It’s a strange thing about Japan. Twenty years ago the economy of the rising sun seemed unbeatable. One of the features of the Japanese economy, or so we were told, which was so much superior, was the way banks and business worked so closely together. They had a symbiotic relationship, or so they said. If a Japanese business ran into difficulty, the banks were more supportive, and less likely to pull the rug away from the struggling firm. Japanese banks had a more long-term outlook, or so we were told, and were more willing to pile their money into a venture long before it was able to start turning a profit.
But now that Japan has suffered twenty years of economic anaemia, they say the trouble is that Japanese banks are too close to the businesses they lend to; that the banks in Japan throw good money after bad at ailing firms that will never recover. Instead, Japan needs to let businesses fail, and the vacuum that is left will be filled by dynamic firms.
In other words, the very characteristics that were cited as the reason for Japan’s success 20 years ago, are now cited as the reasons for its problems.
And yet throughout Japan’s lost decade, which has now been going for two decades, one company remained supreme. The car that was behind went from its position at the back of the grid, to world number one. The car in front was a Toyota.
The snag, of course, is that drivers of Toyotas are now worried that their car will be in front even when they are slamming on the brakes. A clever little slogan has become a millstone around Toyota’s neck.
But what lies behind this? Now there’s talk of a steering fault with the Corolla. Pop into a decent bookshop and in the business section you will see a book entitled, The Toyota Plan. A book which explains the philosophy behind the company and which made it so successful. The book, by the way, cites the company’s quality control as one of its strengths.
So what went wrong? Can we delve into the company’s philosophy and find that the characteristics that made it successful are now backfiring and working against it? Or is the problem with Toyota something else entirely?
Perhaps Toyota’s problem lies not so much in the cultural characteristics of Japan, but in the characteristics within the countries that are its main rivals in the auto industry.
In the US, the response to the economic recession was to blame China. US business was losing out to Chinese competitors, and we were told it was because China cheated via currency manipulation. Twenty years ago, attitudes in the US were just like that, only they were aimed at Japan.
And if a Japanese company was accused of dumping its goods at giveaway prices, then their PR departments hummed into life. It was the one accusation that corporate Japan hated.
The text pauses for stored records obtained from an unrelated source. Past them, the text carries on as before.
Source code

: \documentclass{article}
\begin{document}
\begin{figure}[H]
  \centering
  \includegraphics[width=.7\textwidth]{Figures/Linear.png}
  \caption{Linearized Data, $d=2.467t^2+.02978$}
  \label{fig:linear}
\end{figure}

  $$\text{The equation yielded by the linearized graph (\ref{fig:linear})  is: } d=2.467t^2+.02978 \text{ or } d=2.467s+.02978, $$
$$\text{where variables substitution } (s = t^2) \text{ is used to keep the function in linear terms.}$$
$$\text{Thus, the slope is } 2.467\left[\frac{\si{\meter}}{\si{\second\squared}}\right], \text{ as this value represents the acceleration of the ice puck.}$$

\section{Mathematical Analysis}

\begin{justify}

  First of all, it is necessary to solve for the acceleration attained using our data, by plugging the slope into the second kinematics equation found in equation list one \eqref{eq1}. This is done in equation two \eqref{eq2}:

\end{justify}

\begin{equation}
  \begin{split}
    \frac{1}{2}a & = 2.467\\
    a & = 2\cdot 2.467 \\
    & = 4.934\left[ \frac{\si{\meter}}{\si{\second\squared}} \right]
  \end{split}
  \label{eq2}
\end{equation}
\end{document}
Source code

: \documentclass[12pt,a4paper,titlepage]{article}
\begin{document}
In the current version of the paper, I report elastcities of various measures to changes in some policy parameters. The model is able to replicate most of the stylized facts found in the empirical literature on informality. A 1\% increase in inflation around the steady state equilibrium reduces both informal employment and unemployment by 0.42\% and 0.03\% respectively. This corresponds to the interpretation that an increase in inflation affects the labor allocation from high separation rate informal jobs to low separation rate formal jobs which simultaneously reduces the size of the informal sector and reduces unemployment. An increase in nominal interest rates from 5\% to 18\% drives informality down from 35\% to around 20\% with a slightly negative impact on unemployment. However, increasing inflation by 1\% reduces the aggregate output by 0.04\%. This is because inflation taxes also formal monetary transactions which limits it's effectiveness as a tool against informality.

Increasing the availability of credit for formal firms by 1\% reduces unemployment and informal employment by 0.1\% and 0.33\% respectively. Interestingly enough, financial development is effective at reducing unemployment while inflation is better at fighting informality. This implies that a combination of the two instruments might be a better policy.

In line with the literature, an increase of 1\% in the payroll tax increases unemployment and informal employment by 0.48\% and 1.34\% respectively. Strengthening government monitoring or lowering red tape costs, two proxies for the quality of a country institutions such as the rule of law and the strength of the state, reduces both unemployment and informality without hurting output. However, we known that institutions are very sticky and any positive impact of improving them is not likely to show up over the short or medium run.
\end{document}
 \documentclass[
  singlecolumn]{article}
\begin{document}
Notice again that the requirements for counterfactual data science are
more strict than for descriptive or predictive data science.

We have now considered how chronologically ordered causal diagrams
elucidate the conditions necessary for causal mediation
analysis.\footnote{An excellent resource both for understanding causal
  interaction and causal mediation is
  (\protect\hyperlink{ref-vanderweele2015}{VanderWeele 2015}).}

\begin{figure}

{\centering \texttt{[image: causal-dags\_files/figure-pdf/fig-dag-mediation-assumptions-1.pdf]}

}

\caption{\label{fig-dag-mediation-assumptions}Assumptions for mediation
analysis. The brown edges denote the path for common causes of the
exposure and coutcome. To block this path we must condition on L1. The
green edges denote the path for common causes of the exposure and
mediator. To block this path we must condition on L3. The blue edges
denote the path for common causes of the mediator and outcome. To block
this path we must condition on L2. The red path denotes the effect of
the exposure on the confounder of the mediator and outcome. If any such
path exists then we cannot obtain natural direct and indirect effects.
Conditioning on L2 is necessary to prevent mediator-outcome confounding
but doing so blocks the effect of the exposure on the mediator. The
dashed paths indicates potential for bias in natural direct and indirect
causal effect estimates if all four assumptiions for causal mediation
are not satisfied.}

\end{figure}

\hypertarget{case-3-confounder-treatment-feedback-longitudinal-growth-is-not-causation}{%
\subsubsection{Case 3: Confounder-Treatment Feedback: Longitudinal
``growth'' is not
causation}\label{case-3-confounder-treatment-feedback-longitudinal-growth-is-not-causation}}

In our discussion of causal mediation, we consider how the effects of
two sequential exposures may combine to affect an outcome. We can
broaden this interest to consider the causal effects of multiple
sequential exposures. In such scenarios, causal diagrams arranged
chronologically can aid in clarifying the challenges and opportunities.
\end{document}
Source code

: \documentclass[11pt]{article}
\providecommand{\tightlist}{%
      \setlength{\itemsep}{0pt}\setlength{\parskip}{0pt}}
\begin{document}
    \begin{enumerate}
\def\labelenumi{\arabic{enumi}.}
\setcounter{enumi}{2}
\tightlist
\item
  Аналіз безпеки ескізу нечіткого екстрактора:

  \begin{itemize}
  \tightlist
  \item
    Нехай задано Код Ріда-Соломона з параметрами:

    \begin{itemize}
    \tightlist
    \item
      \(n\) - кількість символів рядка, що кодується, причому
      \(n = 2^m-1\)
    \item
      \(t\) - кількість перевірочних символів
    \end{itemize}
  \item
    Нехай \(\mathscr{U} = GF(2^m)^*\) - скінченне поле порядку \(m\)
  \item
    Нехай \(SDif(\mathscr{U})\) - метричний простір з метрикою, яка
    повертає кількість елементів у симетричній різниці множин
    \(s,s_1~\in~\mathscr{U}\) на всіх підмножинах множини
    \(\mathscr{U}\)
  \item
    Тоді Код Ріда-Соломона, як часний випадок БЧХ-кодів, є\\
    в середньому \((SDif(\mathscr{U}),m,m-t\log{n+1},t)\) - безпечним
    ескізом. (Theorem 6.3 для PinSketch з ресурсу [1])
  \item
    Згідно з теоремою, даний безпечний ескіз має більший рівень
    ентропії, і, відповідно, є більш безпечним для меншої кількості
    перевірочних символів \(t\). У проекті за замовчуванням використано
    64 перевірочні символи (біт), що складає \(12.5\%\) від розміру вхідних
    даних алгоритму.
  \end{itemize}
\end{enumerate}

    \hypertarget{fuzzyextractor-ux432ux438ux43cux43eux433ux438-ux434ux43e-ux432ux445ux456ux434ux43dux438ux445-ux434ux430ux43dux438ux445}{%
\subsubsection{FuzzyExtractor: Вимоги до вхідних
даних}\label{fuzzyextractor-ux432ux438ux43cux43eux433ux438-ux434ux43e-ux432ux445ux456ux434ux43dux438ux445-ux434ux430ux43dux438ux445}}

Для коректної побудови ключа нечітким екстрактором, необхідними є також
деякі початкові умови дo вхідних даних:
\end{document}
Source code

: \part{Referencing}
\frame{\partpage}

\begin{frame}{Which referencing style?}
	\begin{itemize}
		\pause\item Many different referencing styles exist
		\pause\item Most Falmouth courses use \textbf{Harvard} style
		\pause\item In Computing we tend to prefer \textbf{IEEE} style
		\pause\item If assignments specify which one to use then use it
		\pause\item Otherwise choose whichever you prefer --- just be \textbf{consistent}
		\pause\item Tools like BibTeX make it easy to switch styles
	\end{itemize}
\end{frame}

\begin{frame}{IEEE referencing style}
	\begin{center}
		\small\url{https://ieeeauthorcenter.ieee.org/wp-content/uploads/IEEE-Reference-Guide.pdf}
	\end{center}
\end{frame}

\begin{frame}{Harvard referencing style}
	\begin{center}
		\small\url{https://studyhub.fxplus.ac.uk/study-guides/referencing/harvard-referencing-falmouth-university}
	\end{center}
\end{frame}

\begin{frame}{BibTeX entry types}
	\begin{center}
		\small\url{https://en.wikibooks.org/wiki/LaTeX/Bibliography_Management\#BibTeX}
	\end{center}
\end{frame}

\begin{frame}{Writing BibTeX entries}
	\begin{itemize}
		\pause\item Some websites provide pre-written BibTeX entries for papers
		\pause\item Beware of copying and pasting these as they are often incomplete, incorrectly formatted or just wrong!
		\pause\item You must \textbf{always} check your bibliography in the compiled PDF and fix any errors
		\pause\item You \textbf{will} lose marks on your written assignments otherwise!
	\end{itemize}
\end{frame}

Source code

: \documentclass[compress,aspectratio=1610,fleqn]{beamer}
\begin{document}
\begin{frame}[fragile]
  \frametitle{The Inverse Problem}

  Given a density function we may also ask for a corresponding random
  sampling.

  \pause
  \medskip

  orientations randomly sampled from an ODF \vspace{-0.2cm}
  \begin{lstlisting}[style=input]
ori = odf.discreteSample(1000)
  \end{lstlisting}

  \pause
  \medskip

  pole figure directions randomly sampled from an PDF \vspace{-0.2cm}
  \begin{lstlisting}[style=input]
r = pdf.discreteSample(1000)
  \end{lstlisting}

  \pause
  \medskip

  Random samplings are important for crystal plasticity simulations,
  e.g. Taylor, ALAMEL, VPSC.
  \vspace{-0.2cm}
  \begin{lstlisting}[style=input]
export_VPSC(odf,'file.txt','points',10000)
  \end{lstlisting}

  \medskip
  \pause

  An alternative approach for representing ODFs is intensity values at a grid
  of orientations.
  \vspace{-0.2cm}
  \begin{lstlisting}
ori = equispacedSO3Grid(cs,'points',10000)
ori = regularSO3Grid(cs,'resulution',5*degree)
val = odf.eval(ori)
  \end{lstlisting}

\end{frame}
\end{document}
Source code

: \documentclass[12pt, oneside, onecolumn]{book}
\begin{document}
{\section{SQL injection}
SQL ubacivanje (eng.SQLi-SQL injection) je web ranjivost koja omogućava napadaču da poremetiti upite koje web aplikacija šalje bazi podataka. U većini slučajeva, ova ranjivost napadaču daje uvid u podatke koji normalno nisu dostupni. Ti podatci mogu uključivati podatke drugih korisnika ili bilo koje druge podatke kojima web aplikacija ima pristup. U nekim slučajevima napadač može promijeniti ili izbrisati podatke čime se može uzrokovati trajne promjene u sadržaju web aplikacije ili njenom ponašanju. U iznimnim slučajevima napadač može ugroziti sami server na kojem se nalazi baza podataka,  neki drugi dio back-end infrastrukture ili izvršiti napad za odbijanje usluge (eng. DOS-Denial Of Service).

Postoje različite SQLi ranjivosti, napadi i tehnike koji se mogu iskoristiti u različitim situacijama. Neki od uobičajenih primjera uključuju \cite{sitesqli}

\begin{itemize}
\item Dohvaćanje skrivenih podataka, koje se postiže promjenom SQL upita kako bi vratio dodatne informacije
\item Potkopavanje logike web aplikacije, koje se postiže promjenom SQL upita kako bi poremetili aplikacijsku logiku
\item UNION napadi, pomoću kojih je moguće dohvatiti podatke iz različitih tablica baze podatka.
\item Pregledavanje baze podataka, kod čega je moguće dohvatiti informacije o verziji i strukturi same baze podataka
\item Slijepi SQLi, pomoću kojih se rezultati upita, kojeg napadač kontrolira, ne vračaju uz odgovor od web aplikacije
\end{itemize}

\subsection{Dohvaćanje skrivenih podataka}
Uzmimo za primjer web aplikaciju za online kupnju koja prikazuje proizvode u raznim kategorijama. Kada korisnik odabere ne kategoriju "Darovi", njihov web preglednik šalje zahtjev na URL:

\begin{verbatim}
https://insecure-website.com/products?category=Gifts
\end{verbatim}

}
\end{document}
Today, the Detroit Three are in disarray. If the market had been left to its own, GM and Chrysler would be bust by now. Ford may have survived, but on the other hand, maybe not. The resentment in the US is huge. When GM lost its mantle as the world’s number one auto maker to Toyota, there were those in the US who were spitting feathers.
In Germany, they don’t get it. Why are the Japanese companies so successful when there’s VWs. Or then there’s BMW. It is surely the ultimate driving machine. We all know German engineering is without peer, so why aren’t German cars number one?
The French, of course, don’t see it that way. They say that if you ask a French person where their favourite place to holiday is, they will say France. In the press this weekend, reports suggested that nearly-headless Nick Sarkozy told Gordon Brown he loved him. But we all know the French don’t love anyone quite like their fellow countrypeople.
France is in love with France. And Nicole and her Papa, along with the rest of the country, think French cars are best.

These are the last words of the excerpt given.